The fact is insurance companies don’t offer any care. The fact is the most generous health benefit plans are negotiated plans, especially among public unions. The fact is large employers offer (more correctly used to offer) such plans to attract and retain workers and would be quite happy to reduce the value of their plans as has been happening for years (shifting costs to workers of course).
But the real fact missed is that these so-called generous plans among large employers and many unions are not insured at all, there is no “health insurance” as such and the insurance company that may be processing claims has no financial stake in what is spent on those claims.
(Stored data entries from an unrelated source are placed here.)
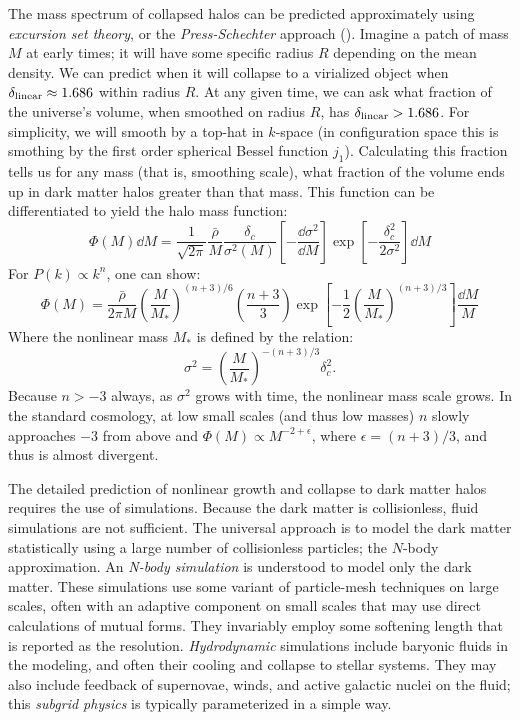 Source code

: The mass spectrum of collapsed halos can be predicted approximately
using {\it excursion set theory}, or the {\it Press-Schechter}
approach (\citealt{press74a, bond91a, lacey93a}). Imagine a patch of
mass $M$ at early times; it will have some specific radius $R$
depending on the mean density. We can predict when it will collapse to
a virialized object when $\delta_{\rm linear} \approx 1.686$ within
radius $R$. At any given time, we can ask what fraction of the
universe's volume, when smoothed on radius $R$, has $\delta_{\rm
linear} > 1.686$. For simplicity, we will smooth by a top-hat in
$k$-space (in configuration space this is smothing by the first order
spherical Bessel function $j_1$). Calculating this fraction tells us
for any mass (that is, smoothing scale), what fraction of the volume
ends up in dark matter halos greater than that mass. This function can
be differentiated to yield the halo mass function:
\begin{equation}
\Phi(M) \dd M
= \frac{1}{\sqrt{2\pi}} \frac{\bar \rho}{M} \frac{\delta_c}{\sigma^2(M)} \left[
- \frac{\dd \sigma^2}{\dd
M}\right] \exp\left[-\frac{\delta_c^2}{2\sigma^2}\right] \dd M
\end{equation}
For $P(k)\propto k^n$, one can show:
\begin{equation}
\Phi(M) = \frac{\bar\rho}{2\pi
M} \left(\frac{M}{M_\ast}\right)^{(n+3)/6}
\left(\frac{n+3}{3}\right)
\exp\left[-\frac{1}{2}\left(\frac{M}{M_\ast}\right)^{(n+3)/3}\right] \frac{\dd
M}{M}
\end{equation}
Where the nonlinear mass $M_\ast$ is defined by the relation:
\begin{equation}
\sigma^2 = \left(\frac{M}{M_\ast}\right)^{-(n+3)/3} \delta_c^2.
\end{equation}
Because $n>-3$ always, as $\sigma^2$ grows with time, the nonlinear
mass scale grows.  In the standard cosmology, at low small scales (and
thus low masses) $n$ slowly approaches $-3$ from above and
$\Phi(M) \propto M^{-2 + \epsilon}$, where $\epsilon = (n+3) /3$, and
thus is almost divergent.

The detailed prediction of nonlinear growth and collapse to dark
matter halos requires the use of simulations. Because the dark matter
is collisionless, fluid simulations are not sufficient. The universal
approach is to model the dark matter statistically using a large
number of collisionless particles; the $N$-body approximation. An {\it
N-body simulation} is understood to model only the dark matter. These
simulations use some variant of particle-mesh techniques on large
scales, often with an adaptive component on small scales that may use
direct calculations of mutual forms. They invariably employ some
softening length that is reported as the resolution.  {\it
Hydrodynamic} simulations include baryonic fluids in the modeling, and
often their cooling and collapse to stellar systems. They may also
include feedback of supernovae, winds, and active galactic nuclei on
the fluid; this {\it subgrid physics} is typically parameterized in a
simple way.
They are self-insured, self-funded by the employer or union and even when they are not, they are the product not of generosity, but of necessity in some manner.
And then we have “reimburse providers based on outcomes and quality rather than inputs and quantity.” What makes us think we can pay doctors on that basis when we can’t even apply that criteria to teachers?
The “do no harm” principle extends beyond the individual market, where about 1 in 6 Americans get their health care, according to the Census Bureau. To cut cost growth and improve quality, the administration will have to use other tools—many of them bipartisan—that have been created by Congress in recent years. These include delivery-system reforms in Medicare, which shift to payment models that reimburse providers based on outcomes and quality rather than inputs and quantity.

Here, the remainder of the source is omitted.